Reproduce every record below exactly as written, but leave out any pictures.
_ _ _ _ _ _ _
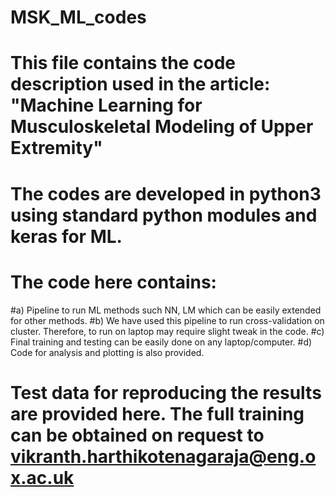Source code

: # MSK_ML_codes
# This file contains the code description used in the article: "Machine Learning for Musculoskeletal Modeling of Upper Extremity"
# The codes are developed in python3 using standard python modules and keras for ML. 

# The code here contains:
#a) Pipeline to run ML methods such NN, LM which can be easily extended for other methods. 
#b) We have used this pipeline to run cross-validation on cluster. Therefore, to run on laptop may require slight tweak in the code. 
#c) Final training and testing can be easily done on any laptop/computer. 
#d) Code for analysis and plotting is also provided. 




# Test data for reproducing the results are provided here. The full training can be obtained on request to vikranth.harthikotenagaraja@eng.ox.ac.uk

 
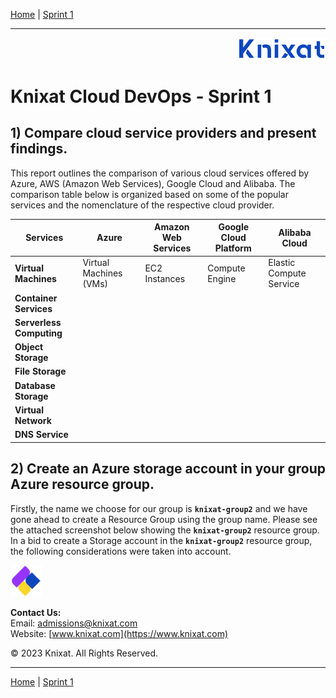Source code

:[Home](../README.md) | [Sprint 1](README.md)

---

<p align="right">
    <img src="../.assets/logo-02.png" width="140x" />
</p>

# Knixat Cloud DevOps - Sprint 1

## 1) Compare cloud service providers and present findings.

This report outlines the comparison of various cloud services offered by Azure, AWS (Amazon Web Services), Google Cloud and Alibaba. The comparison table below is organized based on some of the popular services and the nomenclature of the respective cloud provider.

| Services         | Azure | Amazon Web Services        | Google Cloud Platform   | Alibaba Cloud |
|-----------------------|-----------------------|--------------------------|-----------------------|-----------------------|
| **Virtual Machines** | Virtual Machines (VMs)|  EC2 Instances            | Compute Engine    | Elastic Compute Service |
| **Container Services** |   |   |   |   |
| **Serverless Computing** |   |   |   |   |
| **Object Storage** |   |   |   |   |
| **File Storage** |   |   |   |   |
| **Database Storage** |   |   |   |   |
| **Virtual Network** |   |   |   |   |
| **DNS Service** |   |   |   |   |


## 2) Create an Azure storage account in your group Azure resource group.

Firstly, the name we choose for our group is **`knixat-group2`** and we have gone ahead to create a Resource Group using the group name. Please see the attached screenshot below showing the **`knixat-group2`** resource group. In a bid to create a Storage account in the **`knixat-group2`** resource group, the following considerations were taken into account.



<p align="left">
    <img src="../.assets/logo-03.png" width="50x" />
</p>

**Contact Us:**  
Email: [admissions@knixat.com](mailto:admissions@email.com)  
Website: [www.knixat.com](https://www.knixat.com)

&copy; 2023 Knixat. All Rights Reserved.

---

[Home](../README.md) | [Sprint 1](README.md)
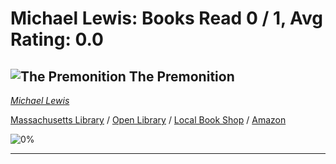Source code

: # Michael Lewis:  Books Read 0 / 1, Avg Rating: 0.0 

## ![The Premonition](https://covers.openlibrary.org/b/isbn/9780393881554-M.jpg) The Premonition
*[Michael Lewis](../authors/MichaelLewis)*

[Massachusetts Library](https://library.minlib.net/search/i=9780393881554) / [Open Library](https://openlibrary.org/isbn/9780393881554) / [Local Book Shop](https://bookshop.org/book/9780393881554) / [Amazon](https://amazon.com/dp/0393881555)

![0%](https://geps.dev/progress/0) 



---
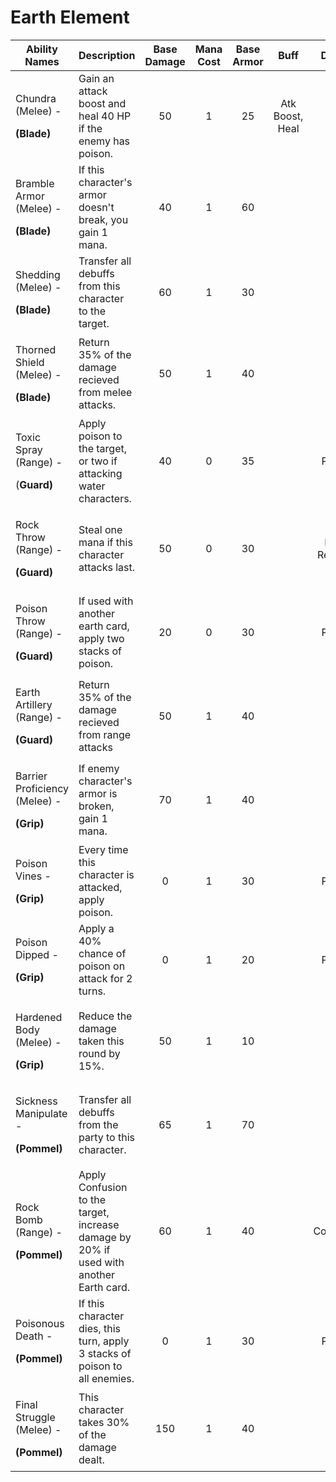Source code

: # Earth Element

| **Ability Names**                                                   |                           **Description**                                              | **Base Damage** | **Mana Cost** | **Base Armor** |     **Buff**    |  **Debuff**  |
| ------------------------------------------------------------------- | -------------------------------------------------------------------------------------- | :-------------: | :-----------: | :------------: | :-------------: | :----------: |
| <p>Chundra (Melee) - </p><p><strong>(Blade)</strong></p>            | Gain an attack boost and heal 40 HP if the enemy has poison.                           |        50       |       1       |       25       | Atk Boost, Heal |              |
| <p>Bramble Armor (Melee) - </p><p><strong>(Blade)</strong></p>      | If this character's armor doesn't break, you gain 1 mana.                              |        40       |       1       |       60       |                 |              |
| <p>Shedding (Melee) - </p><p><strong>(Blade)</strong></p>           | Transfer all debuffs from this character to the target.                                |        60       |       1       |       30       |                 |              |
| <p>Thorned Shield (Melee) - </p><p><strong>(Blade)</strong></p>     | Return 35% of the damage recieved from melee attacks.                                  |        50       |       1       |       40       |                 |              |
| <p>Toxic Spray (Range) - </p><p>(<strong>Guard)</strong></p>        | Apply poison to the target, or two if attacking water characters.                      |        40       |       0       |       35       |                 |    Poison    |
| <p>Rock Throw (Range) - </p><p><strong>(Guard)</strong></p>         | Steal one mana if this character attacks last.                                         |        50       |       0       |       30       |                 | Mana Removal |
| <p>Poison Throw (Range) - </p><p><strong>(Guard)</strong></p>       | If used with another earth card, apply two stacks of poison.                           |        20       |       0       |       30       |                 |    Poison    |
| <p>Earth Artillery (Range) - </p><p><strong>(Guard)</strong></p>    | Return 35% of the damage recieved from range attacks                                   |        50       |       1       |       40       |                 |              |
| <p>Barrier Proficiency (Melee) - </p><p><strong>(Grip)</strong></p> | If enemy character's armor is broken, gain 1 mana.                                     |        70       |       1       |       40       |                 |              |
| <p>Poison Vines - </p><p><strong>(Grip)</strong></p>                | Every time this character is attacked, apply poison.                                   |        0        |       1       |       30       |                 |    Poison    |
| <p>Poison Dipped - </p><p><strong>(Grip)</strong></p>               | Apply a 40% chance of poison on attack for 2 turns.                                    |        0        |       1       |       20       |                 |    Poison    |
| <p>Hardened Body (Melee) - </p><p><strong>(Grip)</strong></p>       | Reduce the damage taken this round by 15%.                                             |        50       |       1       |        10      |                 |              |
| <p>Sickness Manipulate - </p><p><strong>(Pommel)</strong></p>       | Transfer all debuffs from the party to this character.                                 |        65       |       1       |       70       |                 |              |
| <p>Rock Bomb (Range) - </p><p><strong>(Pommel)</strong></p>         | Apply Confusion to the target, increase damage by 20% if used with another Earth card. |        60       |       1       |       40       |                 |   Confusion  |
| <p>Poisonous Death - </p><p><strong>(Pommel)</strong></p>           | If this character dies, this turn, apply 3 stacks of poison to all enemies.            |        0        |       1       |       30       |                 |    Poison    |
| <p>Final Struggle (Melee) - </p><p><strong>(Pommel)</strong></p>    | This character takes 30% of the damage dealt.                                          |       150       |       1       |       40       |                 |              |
_ _ _ _ _ _ _
**Exercise response:**
Source code

: # MSK_ML_codes
# This file contains the code description used in the article: "Machine Learning for Musculoskeletal Modeling of Upper Extremity"
# The codes are developed in python3 using standard python modules and keras for ML. 

# The code here contains:
#a) Pipeline to run ML methods such NN, LM which can be easily extended for other methods. 
#b) We have used this pipeline to run cross-validation on cluster. Therefore, to run on laptop may require slight tweak in the code. 
#c) Final training and testing can be easily done on any laptop/computer. 
#d) Code for analysis and plotting is also provided. 




# Test data for reproducing the results are provided here. The full training can be obtained on request to vikranth.harthikotenagaraja@eng.ox.ac.uk

 
Source code

:[Home](../README.md) | [Sprint 1](README.md)

---

<p align="right">
    <img src="../.assets/logo-02.png" width="140x" />
</p>

# Knixat Cloud DevOps - Sprint 1

## 1) Compare cloud service providers and present findings.

This report outlines the comparison of various cloud services offered by Azure, AWS (Amazon Web Services), Google Cloud and Alibaba. The comparison table below is organized based on some of the popular services and the nomenclature of the respective cloud provider.

| Services         | Azure | Amazon Web Services        | Google Cloud Platform   | Alibaba Cloud |
|-----------------------|-----------------------|--------------------------|-----------------------|-----------------------|
| **Virtual Machines** | Virtual Machines (VMs)|  EC2 Instances            | Compute Engine    | Elastic Compute Service |
| **Container Services** |   |   |   |   |
| **Serverless Computing** |   |   |   |   |
| **Object Storage** |   |   |   |   |
| **File Storage** |   |   |   |   |
| **Database Storage** |   |   |   |   |
| **Virtual Network** |   |   |   |   |
| **DNS Service** |   |   |   |   |


## 2) Create an Azure storage account in your group Azure resource group.

Firstly, the name we choose for our group is **`knixat-group2`** and we have gone ahead to create a Resource Group using the group name. Please see the attached screenshot below showing the **`knixat-group2`** resource group. In a bid to create a Storage account in the **`knixat-group2`** resource group, the following considerations were taken into account.



<p align="left">
    <img src="../.assets/logo-03.png" width="50x" />
</p>

**Contact Us:**  
Email: [admissions@knixat.com](mailto:admissions@email.com)  
Website: [www.knixat.com](https://www.knixat.com)

&copy; 2023 Knixat. All Rights Reserved.

---

[Home](../README.md) | [Sprint 1](README.md)
Source code

: # Michael Lewis:  Books Read 0 / 1, Avg Rating: 0.0 

## ![The Premonition](https://covers.openlibrary.org/b/isbn/9780393881554-M.jpg) The Premonition
*[Michael Lewis](../authors/MichaelLewis)*

[Massachusetts Library](https://library.minlib.net/search/i=9780393881554) / [Open Library](https://openlibrary.org/isbn/9780393881554) / [Local Book Shop](https://bookshop.org/book/9780393881554) / [Amazon](https://amazon.com/dp/0393881555)

![0%](https://geps.dev/progress/0) 



---
Source code

: # Earth Element

| **Ability Names**                                                   |                           **Description**                                              | **Base Damage** | **Mana Cost** | **Base Armor** |     **Buff**    |  **Debuff**  |
| ------------------------------------------------------------------- | -------------------------------------------------------------------------------------- | :-------------: | :-----------: | :------------: | :-------------: | :----------: |
| <p>Chundra (Melee) - </p><p><strong>(Blade)</strong></p>            | Gain an attack boost and heal 40 HP if the enemy has poison.                           |        50       |       1       |       25       | Atk Boost, Heal |              |
| <p>Bramble Armor (Melee) - </p><p><strong>(Blade)</strong></p>      | If this character's armor doesn't break, you gain 1 mana.                              |        40       |       1       |       60       |                 |              |
| <p>Shedding (Melee) - </p><p><strong>(Blade)</strong></p>           | Transfer all debuffs from this character to the target.                                |        60       |       1       |       30       |                 |              |
| <p>Thorned Shield (Melee) - </p><p><strong>(Blade)</strong></p>     | Return 35% of the damage recieved from melee attacks.                                  |        50       |       1       |       40       |                 |              |
| <p>Toxic Spray (Range) - </p><p>(<strong>Guard)</strong></p>        | Apply poison to the target, or two if attacking water characters.                      |        40       |       0       |       35       |                 |    Poison    |
| <p>Rock Throw (Range) - </p><p><strong>(Guard)</strong></p>         | Steal one mana if this character attacks last.                                         |        50       |       0       |       30       |                 | Mana Removal |
| <p>Poison Throw (Range) - </p><p><strong>(Guard)</strong></p>       | If used with another earth card, apply two stacks of poison.                           |        20       |       0       |       30       |                 |    Poison    |
| <p>Earth Artillery (Range) - </p><p><strong>(Guard)</strong></p>    | Return 35% of the damage recieved from range attacks                                   |        50       |       1       |       40       |                 |              |
| <p>Barrier Proficiency (Melee) - </p><p><strong>(Grip)</strong></p> | If enemy character's armor is broken, gain 1 mana.                                     |        70       |       1       |       40       |                 |              |
| <p>Poison Vines - </p><p><strong>(Grip)</strong></p>                | Every time this character is attacked, apply poison.                                   |        0        |       1       |       30       |                 |    Poison    |
| <p>Poison Dipped - </p><p><strong>(Grip)</strong></p>               | Apply a 40% chance of poison on attack for 2 turns.                                    |        0        |       1       |       20       |                 |    Poison    |
| <p>Hardened Body (Melee) - </p><p><strong>(Grip)</strong></p>       | Reduce the damage taken this round by 15%.                                             |        50       |       1       |        10      |                 |              |
| <p>Sickness Manipulate - </p><p><strong>(Pommel)</strong></p>       | Transfer all debuffs from the party to this character.                                 |        65       |       1       |       70       |                 |              |
| <p>Rock Bomb (Range) - </p><p><strong>(Pommel)</strong></p>         | Apply Confusion to the target, increase damage by 20% if used with another Earth card. |        60       |       1       |       40       |                 |   Confusion  |
| <p>Poisonous Death - </p><p><strong>(Pommel)</strong></p>           | If this character dies, this turn, apply 3 stacks of poison to all enemies.            |        0        |       1       |       30       |                 |    Poison    |
| <p>Final Struggle (Melee) - </p><p><strong>(Pommel)</strong></p>    | This character takes 30% of the damage dealt.                                          |       150       |       1       |       40       |                 |              |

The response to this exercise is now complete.